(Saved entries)
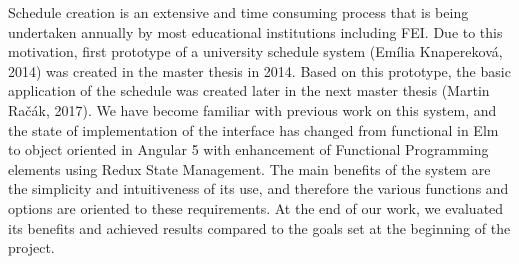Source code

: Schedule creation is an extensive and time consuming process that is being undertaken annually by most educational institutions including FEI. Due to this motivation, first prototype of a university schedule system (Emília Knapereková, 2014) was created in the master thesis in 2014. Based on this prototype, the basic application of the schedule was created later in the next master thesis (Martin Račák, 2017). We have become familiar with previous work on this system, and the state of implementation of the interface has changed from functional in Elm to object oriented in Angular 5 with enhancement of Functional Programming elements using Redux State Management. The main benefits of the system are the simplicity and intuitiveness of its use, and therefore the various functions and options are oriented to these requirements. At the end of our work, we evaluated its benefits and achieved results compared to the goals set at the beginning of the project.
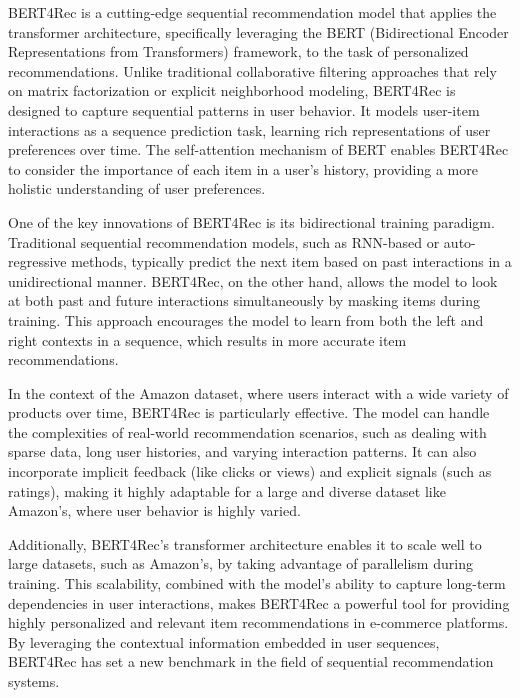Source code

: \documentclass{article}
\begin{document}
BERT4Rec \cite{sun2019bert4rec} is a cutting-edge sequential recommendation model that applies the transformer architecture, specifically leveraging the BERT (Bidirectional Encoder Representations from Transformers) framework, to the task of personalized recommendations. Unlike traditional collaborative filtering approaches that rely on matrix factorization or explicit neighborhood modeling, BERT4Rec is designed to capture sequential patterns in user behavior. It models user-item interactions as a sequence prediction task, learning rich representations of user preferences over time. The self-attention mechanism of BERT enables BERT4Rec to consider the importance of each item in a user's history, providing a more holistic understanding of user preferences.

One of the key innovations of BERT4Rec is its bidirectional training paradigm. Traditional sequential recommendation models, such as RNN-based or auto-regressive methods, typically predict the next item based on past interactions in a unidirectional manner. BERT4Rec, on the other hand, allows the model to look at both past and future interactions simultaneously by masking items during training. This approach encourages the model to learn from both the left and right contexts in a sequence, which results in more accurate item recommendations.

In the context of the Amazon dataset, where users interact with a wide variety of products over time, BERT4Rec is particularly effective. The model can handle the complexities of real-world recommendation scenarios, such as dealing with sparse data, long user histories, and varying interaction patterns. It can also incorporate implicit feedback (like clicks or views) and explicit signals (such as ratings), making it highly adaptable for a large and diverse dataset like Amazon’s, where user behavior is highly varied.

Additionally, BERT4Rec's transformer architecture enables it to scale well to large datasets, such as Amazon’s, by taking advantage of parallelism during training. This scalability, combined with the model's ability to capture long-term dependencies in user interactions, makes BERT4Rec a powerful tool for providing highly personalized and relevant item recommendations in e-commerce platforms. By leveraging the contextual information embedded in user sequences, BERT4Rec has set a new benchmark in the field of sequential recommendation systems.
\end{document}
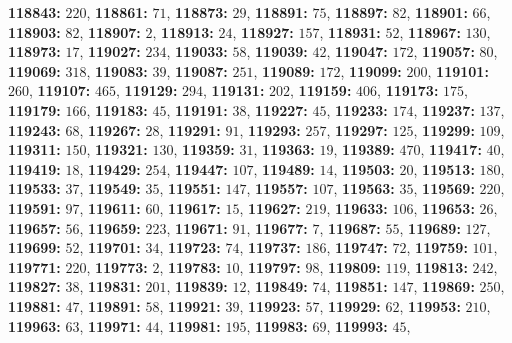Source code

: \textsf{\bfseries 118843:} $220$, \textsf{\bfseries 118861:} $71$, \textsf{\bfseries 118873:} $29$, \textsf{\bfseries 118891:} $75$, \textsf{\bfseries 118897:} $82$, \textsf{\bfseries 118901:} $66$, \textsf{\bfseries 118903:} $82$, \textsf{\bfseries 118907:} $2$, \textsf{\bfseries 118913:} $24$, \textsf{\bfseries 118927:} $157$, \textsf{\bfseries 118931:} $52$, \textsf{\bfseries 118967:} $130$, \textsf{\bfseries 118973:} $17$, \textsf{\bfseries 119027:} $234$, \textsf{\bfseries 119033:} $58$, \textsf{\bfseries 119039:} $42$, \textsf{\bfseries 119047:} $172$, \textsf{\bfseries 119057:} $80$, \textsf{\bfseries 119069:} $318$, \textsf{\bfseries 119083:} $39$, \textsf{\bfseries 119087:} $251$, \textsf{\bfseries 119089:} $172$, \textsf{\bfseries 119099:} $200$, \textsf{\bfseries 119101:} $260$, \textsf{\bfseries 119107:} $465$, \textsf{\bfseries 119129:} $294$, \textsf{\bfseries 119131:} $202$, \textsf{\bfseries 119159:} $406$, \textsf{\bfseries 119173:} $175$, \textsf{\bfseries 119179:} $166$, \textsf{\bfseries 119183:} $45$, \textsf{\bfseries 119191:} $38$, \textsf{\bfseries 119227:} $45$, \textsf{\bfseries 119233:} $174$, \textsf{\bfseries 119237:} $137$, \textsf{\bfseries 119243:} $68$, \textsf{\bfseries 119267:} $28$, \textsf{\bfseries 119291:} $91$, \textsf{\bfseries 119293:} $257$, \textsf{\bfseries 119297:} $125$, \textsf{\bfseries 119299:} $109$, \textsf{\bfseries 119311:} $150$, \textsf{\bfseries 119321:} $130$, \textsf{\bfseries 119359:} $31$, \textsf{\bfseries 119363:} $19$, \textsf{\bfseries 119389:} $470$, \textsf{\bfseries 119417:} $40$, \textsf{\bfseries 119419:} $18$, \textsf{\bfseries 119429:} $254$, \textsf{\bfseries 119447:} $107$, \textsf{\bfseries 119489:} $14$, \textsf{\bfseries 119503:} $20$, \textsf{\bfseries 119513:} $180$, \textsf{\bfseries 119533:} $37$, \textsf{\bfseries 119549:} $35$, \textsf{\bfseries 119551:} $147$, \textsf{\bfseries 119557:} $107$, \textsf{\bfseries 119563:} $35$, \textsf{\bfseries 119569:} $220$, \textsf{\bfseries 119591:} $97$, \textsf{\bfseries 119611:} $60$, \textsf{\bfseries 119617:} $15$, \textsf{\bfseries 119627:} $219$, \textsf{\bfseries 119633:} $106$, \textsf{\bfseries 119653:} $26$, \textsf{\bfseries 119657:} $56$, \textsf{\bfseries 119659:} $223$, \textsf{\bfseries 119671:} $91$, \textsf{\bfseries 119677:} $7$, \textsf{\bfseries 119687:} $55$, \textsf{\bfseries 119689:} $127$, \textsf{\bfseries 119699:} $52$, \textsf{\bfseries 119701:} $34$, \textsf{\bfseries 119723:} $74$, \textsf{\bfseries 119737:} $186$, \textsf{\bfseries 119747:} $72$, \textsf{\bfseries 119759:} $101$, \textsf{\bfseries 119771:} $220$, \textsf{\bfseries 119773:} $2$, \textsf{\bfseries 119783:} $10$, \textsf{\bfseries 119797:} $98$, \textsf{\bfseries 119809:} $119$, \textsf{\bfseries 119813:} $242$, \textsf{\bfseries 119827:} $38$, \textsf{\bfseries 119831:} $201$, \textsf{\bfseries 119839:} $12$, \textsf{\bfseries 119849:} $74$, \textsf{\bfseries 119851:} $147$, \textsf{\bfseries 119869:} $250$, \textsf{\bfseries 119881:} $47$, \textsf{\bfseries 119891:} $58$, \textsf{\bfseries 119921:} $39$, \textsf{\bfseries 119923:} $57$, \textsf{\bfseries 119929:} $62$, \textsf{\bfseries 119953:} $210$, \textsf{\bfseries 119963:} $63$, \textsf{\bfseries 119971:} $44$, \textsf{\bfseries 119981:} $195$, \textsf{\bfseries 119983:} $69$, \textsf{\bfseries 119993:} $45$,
--
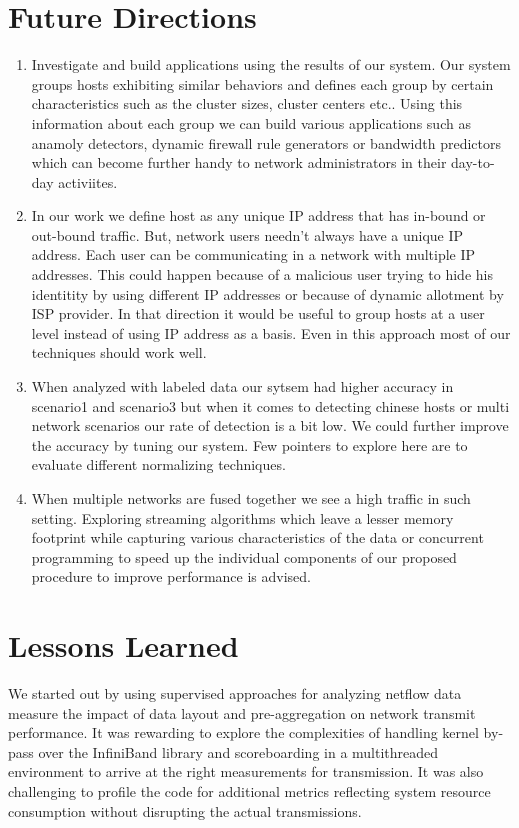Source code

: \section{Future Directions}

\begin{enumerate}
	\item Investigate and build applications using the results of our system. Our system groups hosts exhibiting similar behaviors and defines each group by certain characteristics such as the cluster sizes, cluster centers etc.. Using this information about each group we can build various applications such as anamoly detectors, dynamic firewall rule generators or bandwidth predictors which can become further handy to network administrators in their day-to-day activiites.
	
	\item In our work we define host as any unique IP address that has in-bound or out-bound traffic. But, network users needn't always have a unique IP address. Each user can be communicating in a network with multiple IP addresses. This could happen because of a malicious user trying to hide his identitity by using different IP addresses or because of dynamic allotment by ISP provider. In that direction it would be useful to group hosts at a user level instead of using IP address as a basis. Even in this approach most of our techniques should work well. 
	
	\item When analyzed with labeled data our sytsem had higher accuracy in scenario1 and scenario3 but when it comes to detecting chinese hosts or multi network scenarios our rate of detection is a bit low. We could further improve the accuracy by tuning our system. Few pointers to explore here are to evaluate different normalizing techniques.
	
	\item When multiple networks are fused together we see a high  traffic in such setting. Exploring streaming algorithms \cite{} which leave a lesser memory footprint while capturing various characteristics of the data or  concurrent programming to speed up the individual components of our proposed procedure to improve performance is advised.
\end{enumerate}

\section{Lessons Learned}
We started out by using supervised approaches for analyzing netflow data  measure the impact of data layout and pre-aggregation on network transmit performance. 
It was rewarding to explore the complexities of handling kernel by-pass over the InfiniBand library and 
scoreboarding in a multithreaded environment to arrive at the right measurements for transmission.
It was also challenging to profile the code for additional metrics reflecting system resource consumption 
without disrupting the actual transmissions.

EXERCISE DESCRIPTION
Copy only this part of the entries above: the line with "It was also", the line with "without disrupting the actual transmissions.", and the lines between, all exactly as written.

RESPONSE BOX
It was also challenging to profile the code for additional metrics reflecting system resource consumption 
without disrupting the actual transmissions.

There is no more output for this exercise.